Most wine regions also understand that any large body requires a heart, a core; a tourism and services hub that ties all the far-flung estates, cellars and other attractions together. Stellenbosch uses this very effectively and although Pniel, Kylemore and Klapmuts fall within this wine-of-origin area, they realise their core is the town of Stellenbosch. Even the new kid on the block, Robertson, grasps this. Bonnievale, McGregor and Ashton playing the role of the smaller cousins, but the natural and logical nucleus is Robertson and this name is what draws the tourists to the region as a whole.
Robertson is often used as a paragon of how an obscure region can quickly and effectively propel itself into the national and even international wine region limelight. Their festival, the Wacky Wine drink-fest that it is, is either loved or loathed. However no matter which way you slice it, it is deeply ingrained in the wine-drinking psyche and Robertson has created a model of marketing success. This success spills into their town’s main streets; cafés, restaurants, boutiques and new retail outlets are opening on a regular basis. Their main thoroughfares are well-maintained, meticulously landscaped and their success and tourism-mindedness almost exudes out of the pavements.
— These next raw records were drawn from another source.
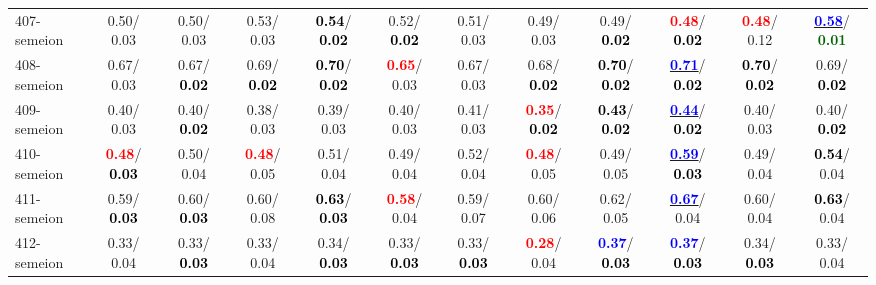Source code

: \begin{table}[h]
\begin{center}
{\begin{tabular}{lc|c|c|c|c|c|c|c|c|c|c}
407-semeion &   0.50/  0.03 &   0.50/  0.03 &   0.53/  0.03 & \textcolor{black}{\textbf{  0.54}}/\textcolor{black}{\textbf{  0.02}} &   0.52/\textcolor{black}{\textbf{  0.02}} &   0.51/  0.03 &   0.49/  0.03 &   0.49/\textcolor{black}{\textbf{  0.02}} & \textcolor{red}{\textbf{  0.48}}/\textcolor{black}{\textbf{  0.02}} & \textcolor{red}{\textbf{  0.48}}/  0.12 & \underline{\textcolor{blue}{\textbf{  0.58}}}/\textcolor{darkgreen}{\textbf{  0.01}} \\
408-semeion &   0.67/  0.03 &   0.67/\textcolor{black}{\textbf{  0.02}} &   0.69/\textcolor{black}{\textbf{  0.02}} & \textcolor{black}{\textbf{  0.70}}/\textcolor{black}{\textbf{  0.02}} & \textcolor{red}{\textbf{  0.65}}/  0.03 &   0.67/  0.03 &   0.68/\textcolor{black}{\textbf{  0.02}} & \textcolor{black}{\textbf{  0.70}}/\textcolor{black}{\textbf{  0.02}} & \underline{\textcolor{blue}{\textbf{  0.71}}}/\textcolor{black}{\textbf{  0.02}} & \textcolor{black}{\textbf{  0.70}}/\textcolor{black}{\textbf{  0.02}} &   0.69/\textcolor{black}{\textbf{  0.02}} \\
409-semeion &   0.40/  0.03 &   0.40/\textcolor{black}{\textbf{  0.02}} &   0.38/  0.03 &   0.39/  0.03 &   0.40/  0.03 &   0.41/  0.03 & \textcolor{red}{\textbf{  0.35}}/\textcolor{black}{\textbf{  0.02}} & \textcolor{black}{\textbf{  0.43}}/\textcolor{black}{\textbf{  0.02}} & \underline{\textcolor{blue}{\textbf{  0.44}}}/\textcolor{black}{\textbf{  0.02}} &   0.40/  0.03 &   0.40/\textcolor{black}{\textbf{  0.02}} \\
410-semeion & \textcolor{red}{\textbf{  0.48}}/\textcolor{black}{\textbf{  0.03}} &   0.50/  0.04 & \textcolor{red}{\textbf{  0.48}}/  0.05 &   0.51/  0.04 &   0.49/  0.04 &   0.52/  0.04 & \textcolor{red}{\textbf{  0.48}}/  0.05 &   0.49/  0.05 & \underline{\textcolor{blue}{\textbf{  0.59}}}/\textcolor{black}{\textbf{  0.03}} &   0.49/  0.04 & \textcolor{black}{\textbf{  0.54}}/  0.04 \\
411-semeion &   0.59/\textcolor{black}{\textbf{  0.03}} &   0.60/\textcolor{black}{\textbf{  0.03}} &   0.60/  0.08 & \textcolor{black}{\textbf{  0.63}}/\textcolor{black}{\textbf{  0.03}} & \textcolor{red}{\textbf{  0.58}}/  0.04 &   0.59/  0.07 &   0.60/  0.06 &   0.62/  0.05 & \underline{\textcolor{blue}{\textbf{  0.67}}}/  0.04 &   0.60/  0.04 & \textcolor{black}{\textbf{  0.63}}/  0.04 \\
412-semeion &   0.33/  0.04 &   0.33/\textcolor{black}{\textbf{  0.03}} &   0.33/  0.04 &   0.34/\textcolor{black}{\textbf{  0.03}} &   0.33/\textcolor{black}{\textbf{  0.03}} &   0.33/\textcolor{black}{\textbf{  0.03}} & \textcolor{red}{\textbf{  0.28}}/  0.04 & \textcolor{blue}{\textbf{  0.37}}/\textcolor{black}{\textbf{  0.03}} & \textcolor{blue}{\textbf{  0.37}}/\textcolor{black}{\textbf{  0.03}} &   0.34/\textcolor{black}{\textbf{  0.03}} &   0.33/  0.04 \\ \hline

\end{tabular}}
\end{center}
\end{table}
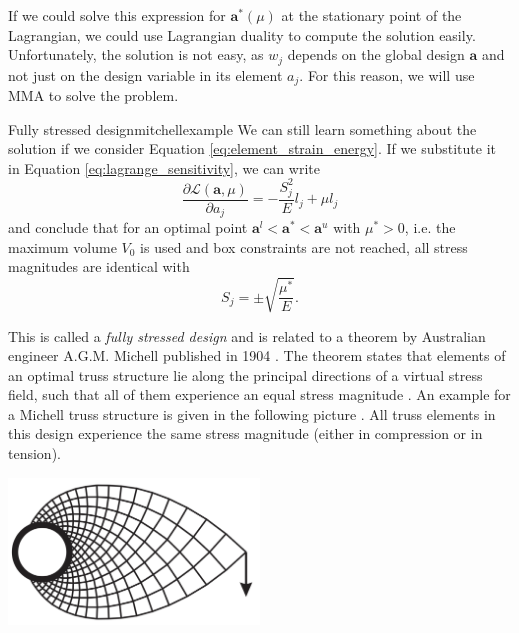 If we could solve this expression for $\mathbf{a}^*(\mu)$ at the stationary point of the Lagrangian, we could use Lagrangian duality to compute the solution easily. Unfortunately, the solution is not easy, as $w_j$ depends on the global design $\mathbf{a}$ and not just on the design variable in its element $a_j$. For this reason, we will use MMA to solve the problem.

\begin{example}{Fully stressed design}{mitchellexample}
    We can still learn something about the solution if we consider Equation \eqref{eq:element_strain_energy}. If we substitute it in Equation \eqref{eq:lagrange_sensitivity}, we can write 
    \begin{equation}
        \frac{\partial \mathcal{L} (\mathbf{a}, \mu)}{\partial a_j} = - \frac{S^2_j}{E} l_j + \mu l_j
    \end{equation}
    and conclude that for an optimal point $\mathbf{a}^l < \mathbf{a}^* < \mathbf{a}^u$ with $\mu^*>0$, i.e. the maximum volume $V_0$ is used and box constraints are not reached, all stress magnitudes are identical with
    \begin{equation}
        S_j = \pm \sqrt{\frac{\mu^*}{E}}.
    \end{equation}
    
    This is called a \emph{fully stressed design} and is related to a theorem by Australian engineer A.G.M. Michell published in 1904 \cite{Michell1904}. The theorem states that elements of an optimal truss structure lie along the principal directions of a virtual stress field, such that all of them experience an equal stress magnitude \cite{Arora2019}.
    An example for a Michell truss structure is given in the following picture \cite{Picelli2015}. All truss elements in this design experience the same stress magnitude (either in compression or in tension).
    \begin{center}
        \includegraphics[width=0.5\textwidth]{figures/michell.png}
    \end{center}
    
\end{example}

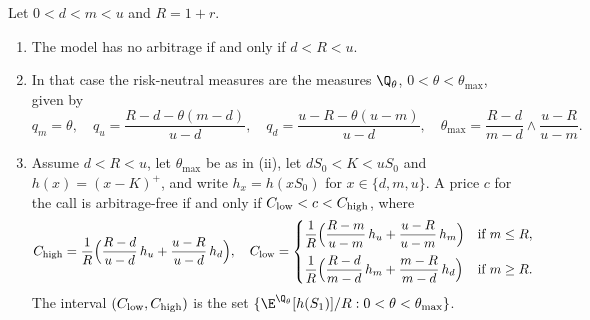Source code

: \begin{proposition}\label{prop:bin-trinomial}
Let $0<d<m<u$ and $R=1+r$.
\begin{enumerate}[label=(\roman*)]
  \item The model has no arbitrage if and only if $d<R<u$.
  \item In that case the risk-neutral measures are the measures $\Q_\theta$,
    $0<\theta<\theta_{\max}$, given by
    \[
      q_m=\theta,\quad q_u=\frac{R-d-\theta(m-d)}{u-d},\quad
      q_d=\frac{u-R-\theta(u-m)}{u-d},\quad
      \theta_{\max}=\frac{R-d}{m-d}\wedge\frac{u-R}{u-m}.
    \]
  \item Assume $d<R<u$, let $\theta_{\max}$ be as in (ii), let $dS_0<K<uS_0$ and
    $h(x)=(x-K)^+$, and write $h_x=h(xS_0)$ for $x\in\{d,m,u\}$. A price $c$ for the
    call is arbitrage-free if and only if
    $C_{\rm low}<c<C_{\rm high}$, where
    \[
      C_{\rm high}=\frac1R\Big(\frac{R-d}{u-d}\,h_u+\frac{u-R}{u-d}\,h_d\Big),\quad
      C_{\rm low}=\begin{cases}
        \dfrac1R\Big(\dfrac{R-m}{u-m}\,h_u+\dfrac{u-R}{u-m}\,h_m\Big) & \text{if } m\le R,\\[2ex]
        \dfrac1R\Big(\dfrac{R-d}{m-d}\,h_m+\dfrac{m-R}{m-d}\,h_d\Big) & \text{if } m\ge R.
      \end{cases}
    \]
    The interval $(C_{\rm low},C_{\rm high})$ is the set
    $\{\E^{\Q_\theta}[h(S_1)]/R:0<\theta<\theta_{\max}\}$.
\end{enumerate}
\end{proposition}

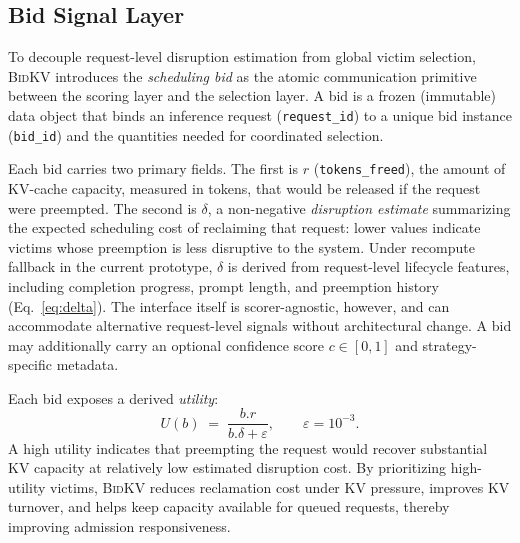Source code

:\documentclass[conference]{IEEEtran}
\newcommand{\bidkv}{\textsc{BidKV}\xspace}
\newcommand{\utilfn}{\ensuremath{U}}
\newcommand{\tokfree}{\ensuremath{r}}
\newcommand{\qualdelta}{\ensuremath{\delta}}
\newcommand{\stabeps}{\ensuremath{\varepsilon}}
\begin{document}


\subsection{Bid Signal Layer}\label{sec:design:bid}

To decouple request-level disruption estimation from global victim selection,
\bidkv introduces the \emph{scheduling bid} as the atomic communication
primitive between the scoring layer and the selection layer. A bid is a frozen
(immutable) data object that binds an inference request
(\texttt{request\_id}) to a unique bid instance (\texttt{bid\_id}) and the
quantities needed for coordinated selection.

Each bid carries two primary fields. The first is $\tokfree$
(\texttt{tokens\_freed}), the amount of KV-cache capacity, measured in tokens,
that would be released if the request were preempted. The second is
$\qualdelta$, a non-negative \emph{disruption estimate} summarizing the
expected scheduling cost of reclaiming that request: lower values indicate
victims whose preemption is less disruptive to the system. Under recompute
fallback in the current prototype, $\qualdelta$ is derived from request-level
lifecycle features, including completion progress, prompt length, and
preemption history (Eq.~\ref{eq:delta}). The interface itself is
scorer-agnostic, however, and can accommodate alternative request-level
signals without architectural change. A bid may additionally carry an optional
confidence score $c \in [0,1]$ and strategy-specific metadata.

Each bid exposes a derived \emph{utility}:
\begin{equation}\label{eq:utility}
  \utilfn(b) \;=\; \frac{b.\tokfree}{b.\qualdelta + \stabeps},
  \qquad \stabeps = 10^{-3}.
\end{equation}
A high utility indicates that preempting the request would recover substantial
KV capacity at relatively low estimated disruption cost. By prioritizing
high-utility victims, \bidkv reduces reclamation cost under KV pressure,
improves KV turnover, and helps keep capacity available for queued requests,
thereby improving admission responsiveness.
\end{document}
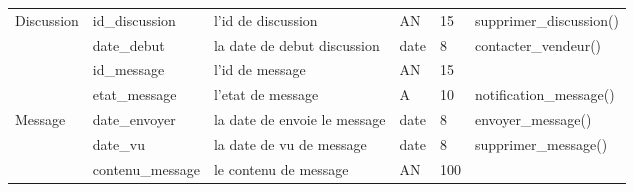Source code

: \documentclass[edit,12pt,a4paper,ChapStyle,oneside,doubleinterligne]{report}
\begin{document}
\begin{table}[H]
\begin{tabular}{ | m{} | m{}| m{3cm} |m{}|m{}|l|}
                            Discussion  &id\_discussion&l'id de discussion&AN&15&supprimer\_discussion() \\\cline{2-5}
                                        &date\_debut&la date de debut discussion&date&8&contacter\_vendeur()\\\hline

                                        &id\_message&l'id de message&AN&15& \\\cline{2-5}
                                        &etat\_message&l'etat de message&A&10&notification\_message() \\\cline{2-5}
                              Message   &date\_envoyer&la date de envoie le message&date&8&envoyer\_message() \\\cline{2-5}
                                        &date\_vu&la date de vu de message&date&8&supprimer\_message() \\\cline{2-5}
                                        &contenu\_message&le contenu de message&AN&100& \\\hline


 \end{tabular}
\end{table}
\end{document}
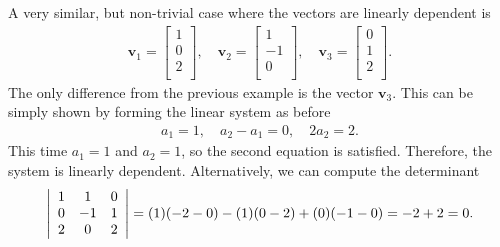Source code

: A very similar, but non-trivial case where the vectors are linearly dependent is
\begin{align}
  \mathbf{v}_1 = \left[ \begin{array}{c} 1 \\  0 \\ 2 \\ \end{array} \right] , \quad
  \mathbf{v}_2 = \left[ \begin{array}{c} 1 \\ -1 \\ 0 \\ \end{array} \right] , \quad  
  \mathbf{v}_3 = \left[ \begin{array}{c} 0 \\  1 \\ 2 \\ \end{array} \right] . \label{Eqn:linearAlgebra_linearIndepndence_dependentVectors}
\end{align}
The only difference from the previous example is the vector $\mathbf{v}_3$. This can be simply shown by forming the linear system as before
\begin{align}
  a_1 = 1, \quad a_2 - a_1 = 0, \quad 2 a_2 = 2 . \nonumber
\end{align}
This time $a_1 = 1$ and $a_2 = 1$, so the second equation is satisfied. Therefore, the system is linearly dependent. Alternatively, we can compute the determinant
\begin{align}
  \left| \begin{array}{c c c}  
    1 &  1 &  0 \\
    0 & -1 &  1 \\
    2 &  0 &  2 \\ \end{array} \right| = (1)(-2 - 0) - (1)(0 - 2) + (0)( -1 - 0 ) = -2 + 2 = 0 . \nonumber
\end{align}

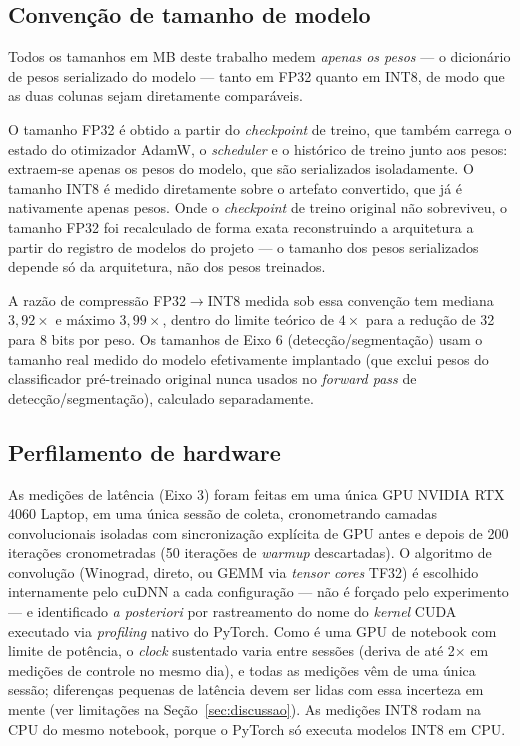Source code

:\documentclass[conference]{IEEEtran}
\begin{document}
\subsection{Convenção de tamanho de modelo}
\label{sec:convencao_tamanho}
Todos os tamanhos em MB deste trabalho medem \emph{apenas os pesos} — o dicionário de pesos
serializado do modelo — tanto em FP32 quanto em INT8, de modo que as duas colunas sejam
diretamente comparáveis.

O tamanho FP32 é obtido a partir do \textit{checkpoint} de treino, que também carrega o estado do
otimizador AdamW, o \textit{scheduler} e o histórico de treino junto aos pesos: extraem-se apenas os
pesos do modelo, que são serializados isoladamente. O tamanho INT8 é medido diretamente sobre
o artefato convertido, que já é nativamente apenas pesos. Onde o \textit{checkpoint} de treino
original não sobreviveu, o tamanho FP32 foi recalculado de forma exata reconstruindo a arquitetura
a partir do registro de modelos do projeto — o tamanho dos pesos serializados depende só da
arquitetura, não dos pesos treinados.

A razão de compressão FP32$\to$INT8 medida sob essa convenção tem mediana $3{,}92\times$ e máximo
$3{,}99\times$, dentro do limite teórico de $4\times$ para a redução de 32 para 8 bits por peso. Os
tamanhos de Eixo 6 (detecção/segmentação) usam o tamanho real medido do modelo efetivamente
implantado (que exclui pesos do classificador pré-treinado original nunca usados no
\textit{forward pass} de detecção/segmentação), calculado separadamente.

\subsection{Perfilamento de hardware}
\label{sec:profiling}
As medições de latência (Eixo 3) foram feitas em uma única GPU NVIDIA RTX 4060 Laptop, em
uma única sessão de coleta, cronometrando camadas convolucionais isoladas com sincronização
explícita de GPU antes e depois de 200 iterações cronometradas (50 iterações de \textit{warmup}
descartadas). O algoritmo de convolução (Winograd, direto, ou GEMM via \textit{tensor cores}
TF32) é escolhido internamente pelo cuDNN a cada configuração — não é forçado pelo experimento —
e identificado \textit{a posteriori} por rastreamento do nome do \textit{kernel} CUDA executado via
\textit{profiling} nativo do PyTorch. Como é uma GPU de notebook com limite de potência, o
\textit{clock} sustentado varia entre sessões (deriva de até 2$\times$ em medições de controle no
mesmo dia), e todas as medições vêm de uma única sessão; diferenças pequenas de latência devem ser
lidas com essa incerteza em mente (ver limitações na Seção~\ref{sec:discussao}). As medições INT8
rodam na CPU do mesmo notebook, porque o PyTorch só executa modelos INT8 em CPU.
\end{document}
Contrast this with the Breedekloof Wine Route, a wine region with no town’s name, a region created for marketing purposes only. In fact, no Breedekloof exists, except in a brochure and in company name. Breedekloof is geographically, simply the western Breede River Valley. Then there’s the dysfunctional heart, Rawsonville – The town that never was. Here, lack of vision exudes from the cracked pavements, stagnation and rural blight is exposed for all to see. A horrific pity for a wine region that probably boasts the best value-for-money wines, produces the most wine in the country and arguably has some of the most dramatic landscapes of any wine region south of the equator. In fact, it is the region where the most vineyards get planted annually – production is on the up, in stark contrast to many regions in contraction. Where did it all go awry?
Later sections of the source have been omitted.